DIRECTIONS
Go through the lines below and retype each one exactly.

[Records from a data collection]
┌────────
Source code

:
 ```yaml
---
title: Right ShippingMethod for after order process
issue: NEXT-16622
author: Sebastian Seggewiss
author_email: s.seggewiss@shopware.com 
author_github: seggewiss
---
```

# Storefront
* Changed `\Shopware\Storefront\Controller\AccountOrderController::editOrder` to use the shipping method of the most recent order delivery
└────────
RESULT OF THIS EXERCISE
Source code

:
 ```yaml
---
title: Right ShippingMethod for after order process
issue: NEXT-16622
author: Sebastian Seggewiss
author_email: s.seggewiss@shopware.com 
author_github: seggewiss
---
```

# Storefront
* Changed `\Shopware\Storefront\Controller\AccountOrderController::editOrder` to use the shipping method of the most recent order delivery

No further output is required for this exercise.